What You Need to Know about Marital Property in Colorado

Perhaps you spent most of your adult life married to the same person. During that time you may have raised children and run the family home. You may even have put your own career aspirations on hold so that your spouse could pursue other opportunities. In the end, it all paid off; you and your spouse have the home, the cars and the bank accounts to prove it.

However, for one reason or another, your marriage is ending, and a divorce is imminent. You likely have many questions and concerns, including some about what will happen to your marital property. Will this be the end of the lifestyle you’ve worked so hard for? What things will have to be given up?

Understanding marital property in Colorado

Everything purchased or received by a married couple make up their marital property. This may include items such as:

  • Homes and other real estate, including time-share property
  • Cars and recreational vehicles
  • Household furnishings
  • Jewelry
  • Pensions

Accumulated debts are also marital property, and subject to division during a divorce.

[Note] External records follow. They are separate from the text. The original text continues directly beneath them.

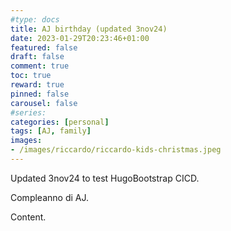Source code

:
 ```yaml
---
#type: docs
title: AJ birthday (updated 3nov24)
date: 2023-01-29T20:23:46+01:00
featured: false
draft: false
comment: true
toc: true
reward: true
pinned: false
carousel: false
#series:
categories: [personal]
tags: [AJ, family]
images:
- /images/riccardo/riccardo-kids-christmas.jpeg
---
```


Updated 3nov24 to test HugoBootstrap CICD.

Compleanno di AJ.

<!--more-->

Content.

There are exclusions to marital property, referred to as “separate property,” that are exempt from division between the spouses. These are items either spouse owned prior to the marriage, gained ownership of after the date of separation, or had given to him or her personally as a gift or inheritance. A pre-existing legal contract, such as a prenuptial agreement, may exclude certain items from division as well.

There is no line drawn down the middle

Colorado is not a “community property” state where all the pooled assets get evenly divided. Instead, this is a “common law” state and standard practice is to handle the division of marital assets equitably. This means there will often be an uneven split, but it will be what the judge determines to be fair. While it is impossible to say what each individual will walk away with, the spouse with the greater income often receives a larger share of the marital assets.

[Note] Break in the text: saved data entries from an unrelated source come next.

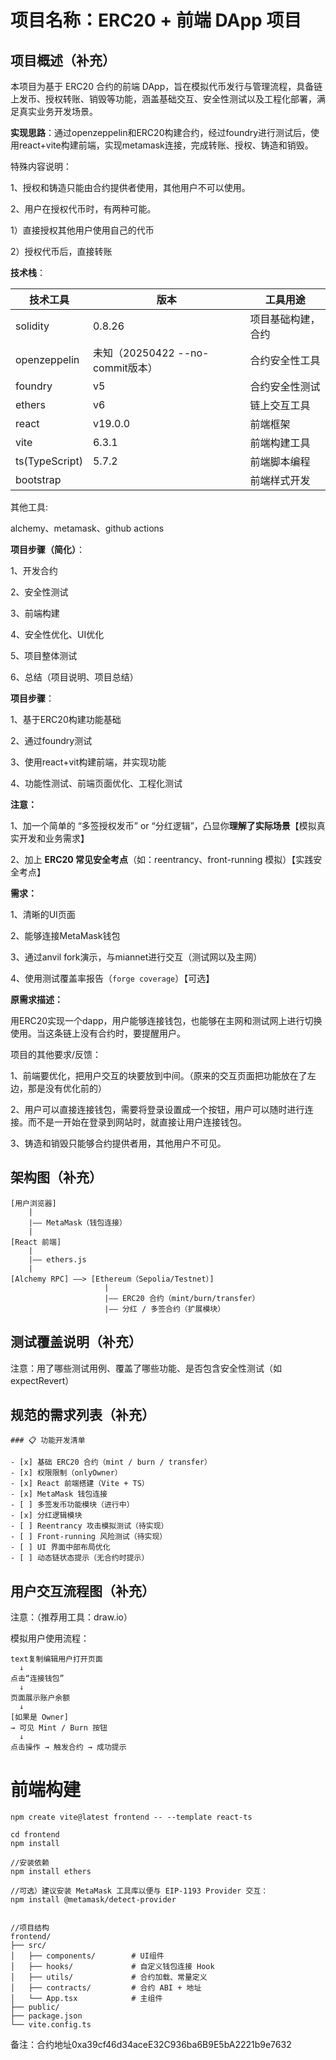# 项目名称：ERC20 + 前端 DApp 项目

## 项目概述（补充）

本项目为基于 ERC20 合约的前端 DApp，旨在模拟代币发行与管理流程，具备链上发币、授权转账、销毁等功能，涵盖基础交互、安全性测试以及工程化部署，满足真实业务开发场景。

**实现思路**：通过openzeppelin和ERC20构建合约，经过foundry进行测试后，使用react+vite构建前端，实现metamask连接，完成转账、授权、铸造和销毁。

特殊内容说明：

1、授权和铸造只能由合约提供者使用，其他用户不可以使用。

2、用户在授权代币时，有两种可能。

1）直接授权其他用户使用自己的代币

2）授权代币后，直接转账

**技术栈**：

| 技术工具       | 版本                             | 工具用途           |
| -------------- | -------------------------------- | ------------------ |
| solidity       | 0.8.26                           | 项目基础构建，合约 |
| openzeppelin   | 未知（20250422 --no-commit版本） | 合约安全性工具     |
| foundry        | v5                               | 合约安全性测试     |
| ethers         | v6                               | 链上交互工具       |
| react          | v19.0.0                          | 前端框架           |
| vite           | 6.3.1                            | 前端构建工具       |
| ts(TypeScript) | 5.7.2                            | 前端脚本编程       |
| bootstrap      |                                  | 前端样式开发       |

其他工具:

alchemy、metamask、github actions

**项目步骤（简化）**：

1、开发合约

2、安全性测试

3、前端构建

4、安全性优化、UI优化

5、项目整体测试

6、总结（项目说明、项目总结）

**项目步骤**：

1、基于ERC20构建功能基础

2、通过foundry测试

3、使用react+vit构建前端，并实现功能

4、功能性测试、前端页面优化、工程化测试

**注意：**

1、加一个简单的 “多签授权发币” or “分红逻辑”，凸显你**理解了实际场景**【模拟真实开发和业务需求】

2、加上 **ERC20 常见安全考点**（如：reentrancy、front-running 模拟）【实践安全考点】

**需求：**

1、清晰的UI页面

2、能够连接MetaMask钱包

3、通过anvil fork演示，与miannet进行交互（测试网以及主网）

4、使用测试覆盖率报告（`forge coverage`）【可选】

**原需求描述：**

用ERC20实现一个dapp，用户能够连接钱包，也能够在主网和测试网上进行切换使用。当这条链上没有合约时，要提醒用户。

项目的其他要求/反馈：

1、前端要优化，把用户交互的块要放到中间。（原来的交互页面把功能放在了左边，那是没有优化前的）

2、用户可以直接连接钱包，需要将登录设置成一个按钮，用户可以随时进行连接。而不是一开始在登录到网站时，就直接让用户连接钱包。

3、铸造和销毁只能够合约提供者用，其他用户不可见。

## 架构图（补充）

```
[用户浏览器]
    |
    |—— MetaMask（钱包连接）
    |
[React 前端]
    |
    |—— ethers.js
    |
[Alchemy RPC] ——> [Ethereum（Sepolia/Testnet）]
                     |
                     |—— ERC20 合约（mint/burn/transfer）
                     |—— 分红 / 多签合约（扩展模块）

```

## 测试覆盖说明（补充）

注意：用了哪些测试用例、覆盖了哪些功能、是否包含安全性测试（如 expectRevert）

## **规范的需求列表（补充）**

```
### 📋 功能开发清单

- [x] 基础 ERC20 合约（mint / burn / transfer）
- [x] 权限限制（onlyOwner）
- [x] React 前端搭建（Vite + TS）
- [x] MetaMask 钱包连接
- [ ] 多签发币功能模块（进行中）
- [x] 分红逻辑模块
- [ ] Reentrancy 攻击模拟测试（待实现）
- [ ] Front-running 风险测试（待实现）
- [ ] UI 界面中部布局优化
- [ ] 动态链状态提示（无合约时提示）
```

## 用户交互流程图（补充）

注意：（推荐用工具：draw.io）

模拟用户使用流程：

```
text复制编辑用户打开页面
  ↓
点击“连接钱包”
  ↓
页面展示账户余额
  ↓
[如果是 Owner]
→ 可见 Mint / Burn 按钮
  ↓
点击操作 → 触发合约 → 成功提示
```





# 前端构建

```
npm create vite@latest frontend -- --template react-ts

cd frontend
npm install

//安装依赖
npm install ethers

//可选）建议安装 MetaMask 工具库以便与 EIP-1193 Provider 交互：
npm install @metamask/detect-provider


//项目结构
frontend/
├── src/
│   ├── components/        # UI组件
│   ├── hooks/             # 自定义钱包连接 Hook
│   ├── utils/             # 合约加载、常量定义
│   ├── contracts/         # 合约 ABI + 地址
│   └── App.tsx            # 主组件
├── public/
├── package.json
└── vite.config.ts

```

备注：合约地址0xa39cf46d34aceE32C936ba6B9E5bA2221b9e7632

Spouses do have the option to work out an agreement outside of a courtroom. Failing this, however, it will fall to a judge to make a decision based on evidence provided and arguments made in court.

A good lawyer may be your best martial asset

Though your hard work over the years may not directly reflect in a bank account, it doesn’t mean it was without value. Likewise, the end of your marriage should not herald the end of your way of living or your financial security. Unfortunately, it is not always easy to tip the scales of justice in one’s favor.

By going into court fully prepared, you stand the best chance of coming away with a fair settlement. A skilled and dedicated lawyer can help with that preparation and provide solid representation in the courtroom.